L’incarico da me ricevuto è quello di costruire legami e attivare persone e reti e nelle e tra comunità ecclesiali con l’obiettivo di pensare e progettare con loro attività di vario tipo (da inventare, tipo corsi, incontri, punti d’ascolto, serate, ecc.) finalizzate ad abilitare quegli adulti che hanno una relazione significativa con minori (genitori, animatori, catechisti, allenatori, nonni?) e  a starci con una “attrezzatura educativa” più consapevole e competente in maniera da permettere loro, qualora intravedessero segnali di disagio conclamato, di rivolgersi al Centro Stella Polare dove ricevere un aiuto efficace e competente. Un obiettivo collaterale consiste nel promuovere le persone e le comunità come protagoniste di questa fase non facile della loro vita.

Dopo l’incontro iniziale con mons. D’Ercole, Danilo, della Caritas Italiana, mi ha fatto conoscere due psicologhe che lavorano in Caritas Diocesana chiedendo loro di “accompagnarmi” nel lavoro. Così, dopo averne condiviso il senso con il direttore don Dionisio, e aver incontrato più volte le due psicologhe, Roberta e Alessia, ho fatto un primo “piano di lavoro” che ha compreso:

–          supporto e supervisione al gruppo di ragazze che aveva attivato dei laboratori in cinque scuole del territorio (oltre alle due psicologhe aquilane il gruppo era composto da due ragazze della Delegazione lombarda e una della Delegazione siciliana)

–          organizzazione e realizzazione di un incontro con i cinque parroci del quartiere la Torretta e zone limitrofe. L’incontro è avvenuto il 30 aprile al centro Stella Polare. I parroci erano d. Giulio (col quale avevo già avuto un incontro a Coppito), nella cui parrocchia di s. Mario risiede il Centro, p. Claudio di s. Pix, d. Alfredo di s. Rita, d. Antonio di s. Giacomo e d. Juan parroco di Gignano. Ogni parroco era accompagnato da una collaboratrice parrocchiale o appartenente ad una Delegazione regionale (erano presenti tre ragazze delle Delegazioni emiliana, pugliese, lombarda e siciliana). C’era anche suor Oliva, rappresentante delle francescane che risiedono a Stella Polare. In tutto eravamo in 14. E’ stato un momento molto importante perché abbiamo condiviso con loro il senso di quello che si vuol fare e costruito insieme un metodo di lavoro, dando loro, come hanno sottolineato, “occasioni per incontrarsi e lavorare assieme”.

–          incontro con ciascun parroco nella sua parrocchia e di altri membri delle comunità parrocchiali. Ad oggi (6 giugno) ne ho incontrati quattro (d. Juan è in Spagna).

–          incontro con l’assistente sociale del Punto Famiglia aquilano (un’iniziativa della Provincia nata qualche anno fa e che ha istituito nel territorio provinciale 4 Punti Famiglia.

–          incontro con 9 capi scout del Gruppo Aquila 3 della parrocchia di S. Mario, d.Giulio e le due suore di Stella Polare. Nell’incontro, molto interessante, sono emerse le difficoltà delle famiglie nella relazione con i figli nel rientro dalle tendopoli e dalla costa, le difficoltà dei ragazzi non avendo né attività né punti di riferimento educativi nel quartiere, l’isolamento dei bambini portatori di disabilità.

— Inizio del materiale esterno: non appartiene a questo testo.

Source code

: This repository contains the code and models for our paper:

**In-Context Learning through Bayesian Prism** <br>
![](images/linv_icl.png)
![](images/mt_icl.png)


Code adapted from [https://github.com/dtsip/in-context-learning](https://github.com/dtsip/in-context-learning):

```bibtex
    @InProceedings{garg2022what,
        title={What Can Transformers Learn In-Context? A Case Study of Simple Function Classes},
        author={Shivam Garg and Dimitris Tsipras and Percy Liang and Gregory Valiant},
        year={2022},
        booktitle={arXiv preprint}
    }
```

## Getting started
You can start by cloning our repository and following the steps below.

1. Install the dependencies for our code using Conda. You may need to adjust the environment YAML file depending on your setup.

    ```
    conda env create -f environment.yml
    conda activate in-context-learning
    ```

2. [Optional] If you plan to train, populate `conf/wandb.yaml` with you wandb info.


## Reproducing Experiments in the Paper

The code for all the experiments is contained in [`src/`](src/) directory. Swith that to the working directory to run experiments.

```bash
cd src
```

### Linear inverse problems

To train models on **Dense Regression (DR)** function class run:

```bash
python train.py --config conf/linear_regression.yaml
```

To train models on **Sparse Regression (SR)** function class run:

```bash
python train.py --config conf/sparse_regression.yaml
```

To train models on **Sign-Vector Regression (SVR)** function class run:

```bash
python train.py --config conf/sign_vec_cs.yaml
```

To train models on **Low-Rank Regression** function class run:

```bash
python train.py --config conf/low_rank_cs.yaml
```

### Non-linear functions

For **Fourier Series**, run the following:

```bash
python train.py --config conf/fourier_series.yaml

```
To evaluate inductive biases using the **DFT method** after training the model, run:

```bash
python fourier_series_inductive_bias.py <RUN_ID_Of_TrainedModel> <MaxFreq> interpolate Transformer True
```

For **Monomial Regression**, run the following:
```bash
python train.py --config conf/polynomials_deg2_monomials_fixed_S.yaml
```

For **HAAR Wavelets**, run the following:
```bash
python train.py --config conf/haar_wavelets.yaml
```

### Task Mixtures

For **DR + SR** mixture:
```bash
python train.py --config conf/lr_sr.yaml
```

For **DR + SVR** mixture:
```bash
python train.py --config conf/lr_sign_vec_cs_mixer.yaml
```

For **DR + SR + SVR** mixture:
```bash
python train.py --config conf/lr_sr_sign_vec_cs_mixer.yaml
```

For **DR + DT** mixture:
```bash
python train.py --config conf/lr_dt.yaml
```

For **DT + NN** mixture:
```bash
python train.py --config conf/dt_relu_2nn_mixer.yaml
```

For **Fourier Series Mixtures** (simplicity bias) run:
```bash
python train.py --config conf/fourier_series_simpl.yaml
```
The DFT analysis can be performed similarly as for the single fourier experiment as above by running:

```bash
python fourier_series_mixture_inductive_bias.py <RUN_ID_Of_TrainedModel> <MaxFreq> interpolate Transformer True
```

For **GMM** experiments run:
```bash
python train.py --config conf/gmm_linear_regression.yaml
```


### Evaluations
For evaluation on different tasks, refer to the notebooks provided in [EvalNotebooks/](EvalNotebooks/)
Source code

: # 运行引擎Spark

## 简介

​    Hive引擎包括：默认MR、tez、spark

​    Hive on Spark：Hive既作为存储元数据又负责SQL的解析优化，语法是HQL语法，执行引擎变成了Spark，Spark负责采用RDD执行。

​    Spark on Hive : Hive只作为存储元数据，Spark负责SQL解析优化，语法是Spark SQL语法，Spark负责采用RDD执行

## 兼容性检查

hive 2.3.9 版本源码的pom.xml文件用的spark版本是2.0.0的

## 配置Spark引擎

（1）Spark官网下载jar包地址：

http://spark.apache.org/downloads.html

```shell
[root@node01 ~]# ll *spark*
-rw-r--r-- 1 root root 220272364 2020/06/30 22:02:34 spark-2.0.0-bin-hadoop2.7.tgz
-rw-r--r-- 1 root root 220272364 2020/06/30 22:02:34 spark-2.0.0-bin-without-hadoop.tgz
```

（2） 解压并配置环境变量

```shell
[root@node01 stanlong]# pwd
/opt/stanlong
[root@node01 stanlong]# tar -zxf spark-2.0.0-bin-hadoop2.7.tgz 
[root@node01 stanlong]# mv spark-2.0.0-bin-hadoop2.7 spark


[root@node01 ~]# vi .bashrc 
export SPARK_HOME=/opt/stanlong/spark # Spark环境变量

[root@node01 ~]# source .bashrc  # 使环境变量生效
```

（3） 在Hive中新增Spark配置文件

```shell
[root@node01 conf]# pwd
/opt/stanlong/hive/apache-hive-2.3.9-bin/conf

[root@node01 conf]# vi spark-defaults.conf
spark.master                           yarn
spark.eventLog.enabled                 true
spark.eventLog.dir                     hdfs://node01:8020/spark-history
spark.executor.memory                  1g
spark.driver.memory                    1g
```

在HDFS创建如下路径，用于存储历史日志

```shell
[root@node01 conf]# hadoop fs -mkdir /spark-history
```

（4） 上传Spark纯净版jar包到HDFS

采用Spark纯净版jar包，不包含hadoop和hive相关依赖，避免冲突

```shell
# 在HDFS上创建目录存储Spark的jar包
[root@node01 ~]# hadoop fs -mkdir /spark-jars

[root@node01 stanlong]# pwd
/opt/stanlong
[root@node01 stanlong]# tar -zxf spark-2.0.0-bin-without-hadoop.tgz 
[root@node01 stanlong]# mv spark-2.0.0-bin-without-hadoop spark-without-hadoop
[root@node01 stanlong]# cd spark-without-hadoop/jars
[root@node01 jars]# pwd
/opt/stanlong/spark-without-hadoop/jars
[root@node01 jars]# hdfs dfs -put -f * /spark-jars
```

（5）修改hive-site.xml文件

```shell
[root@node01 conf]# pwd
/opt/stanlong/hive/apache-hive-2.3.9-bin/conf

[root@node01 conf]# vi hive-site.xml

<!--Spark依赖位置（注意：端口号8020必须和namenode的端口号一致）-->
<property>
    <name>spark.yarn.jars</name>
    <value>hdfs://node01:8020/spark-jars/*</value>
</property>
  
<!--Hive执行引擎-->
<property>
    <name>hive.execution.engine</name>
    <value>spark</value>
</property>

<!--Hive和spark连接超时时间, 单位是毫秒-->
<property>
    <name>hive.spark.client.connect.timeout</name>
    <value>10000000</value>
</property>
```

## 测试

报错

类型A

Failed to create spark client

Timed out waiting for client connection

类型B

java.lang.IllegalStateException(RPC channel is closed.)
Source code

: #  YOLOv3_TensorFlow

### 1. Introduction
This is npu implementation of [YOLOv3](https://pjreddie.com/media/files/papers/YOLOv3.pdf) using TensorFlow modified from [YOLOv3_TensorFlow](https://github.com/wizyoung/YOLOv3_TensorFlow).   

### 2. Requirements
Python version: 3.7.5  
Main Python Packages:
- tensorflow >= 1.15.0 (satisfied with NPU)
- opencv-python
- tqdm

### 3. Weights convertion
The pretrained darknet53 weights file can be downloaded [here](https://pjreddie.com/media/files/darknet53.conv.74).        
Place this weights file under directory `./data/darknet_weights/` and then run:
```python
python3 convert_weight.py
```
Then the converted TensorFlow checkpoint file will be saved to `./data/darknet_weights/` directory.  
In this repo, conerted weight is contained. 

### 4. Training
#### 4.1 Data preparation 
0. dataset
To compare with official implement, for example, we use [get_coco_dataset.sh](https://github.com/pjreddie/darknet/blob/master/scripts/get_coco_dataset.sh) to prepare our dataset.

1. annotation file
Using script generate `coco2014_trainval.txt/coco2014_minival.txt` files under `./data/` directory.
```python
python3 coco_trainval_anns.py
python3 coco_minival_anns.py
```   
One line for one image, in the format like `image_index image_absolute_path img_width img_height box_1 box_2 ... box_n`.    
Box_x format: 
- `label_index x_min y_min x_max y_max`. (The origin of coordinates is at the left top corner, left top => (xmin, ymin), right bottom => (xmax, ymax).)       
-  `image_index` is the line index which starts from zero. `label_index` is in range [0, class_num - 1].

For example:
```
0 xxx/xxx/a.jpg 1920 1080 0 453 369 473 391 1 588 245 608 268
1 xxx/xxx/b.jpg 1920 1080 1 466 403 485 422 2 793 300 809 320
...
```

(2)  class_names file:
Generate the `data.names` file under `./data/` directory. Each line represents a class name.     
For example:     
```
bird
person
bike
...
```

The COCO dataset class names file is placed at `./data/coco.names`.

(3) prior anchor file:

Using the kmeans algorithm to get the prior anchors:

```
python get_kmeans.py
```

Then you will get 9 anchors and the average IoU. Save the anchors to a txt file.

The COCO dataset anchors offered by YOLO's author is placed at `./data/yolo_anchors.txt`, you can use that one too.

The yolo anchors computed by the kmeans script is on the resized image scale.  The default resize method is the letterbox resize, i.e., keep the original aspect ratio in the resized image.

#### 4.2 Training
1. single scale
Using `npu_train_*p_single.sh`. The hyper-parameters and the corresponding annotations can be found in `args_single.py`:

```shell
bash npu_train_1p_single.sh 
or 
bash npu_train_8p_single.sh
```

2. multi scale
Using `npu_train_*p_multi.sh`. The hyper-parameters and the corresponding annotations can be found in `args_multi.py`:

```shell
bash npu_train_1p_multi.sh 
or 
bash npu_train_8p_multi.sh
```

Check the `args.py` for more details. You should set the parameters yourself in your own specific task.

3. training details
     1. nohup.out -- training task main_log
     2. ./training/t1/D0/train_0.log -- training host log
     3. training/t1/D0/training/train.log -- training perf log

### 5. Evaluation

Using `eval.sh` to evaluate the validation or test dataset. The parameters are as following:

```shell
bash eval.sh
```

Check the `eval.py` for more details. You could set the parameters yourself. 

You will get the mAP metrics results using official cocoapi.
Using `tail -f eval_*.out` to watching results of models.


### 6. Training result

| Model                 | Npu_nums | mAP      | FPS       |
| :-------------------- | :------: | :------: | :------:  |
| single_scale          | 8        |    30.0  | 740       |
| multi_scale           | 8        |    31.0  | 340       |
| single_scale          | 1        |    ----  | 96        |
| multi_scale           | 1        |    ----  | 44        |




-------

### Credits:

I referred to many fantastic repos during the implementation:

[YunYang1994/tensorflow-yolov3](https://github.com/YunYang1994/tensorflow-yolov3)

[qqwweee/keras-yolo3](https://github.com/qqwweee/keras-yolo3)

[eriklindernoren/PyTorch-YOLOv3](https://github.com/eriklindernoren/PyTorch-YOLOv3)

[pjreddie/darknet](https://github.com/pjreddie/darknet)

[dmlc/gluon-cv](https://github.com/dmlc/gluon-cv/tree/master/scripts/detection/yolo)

Negli incontri (una quindicina) con le persone incontrate (una quarantina in tutto) e in particolare dai parroci sono venute fuori queste idee:

–          prima dell’apertura dell’anno sociale, a settembre, incontrerò i catechisti e con loro proveremo a progettare qualcosa per l’autunno – inverno che sia di sostegno a loro;

–          utilizzare gli incontri che i parroci fanno con i genitori dei bambini di prima comunione e quelli per i ragazzi della cresima per proporre alcuni incontri di approfondimento su tematiche educative e legate al benessere dei figli, con gli obiettivi di creare gruppo tra genitori, affrontare temi sentiti come importanti e urgenti, offrire sostegno alle famiglie

–          ipotizzare iniziative legate alle singole comunità parrocchiali ma anche qualcuno a livello di Vicarìa.

–          strutturare a settembre un percorso da proporre a tutte le famiglie dei ragazzi delle varie Branche del Gruppo Scout “Aquila3”; si costituirà un gruppo “di riflessione e progettazione” che, a partire dall’analisi dei bisogni delle famiglie del quartiere, possa costruire e proporre il percorso.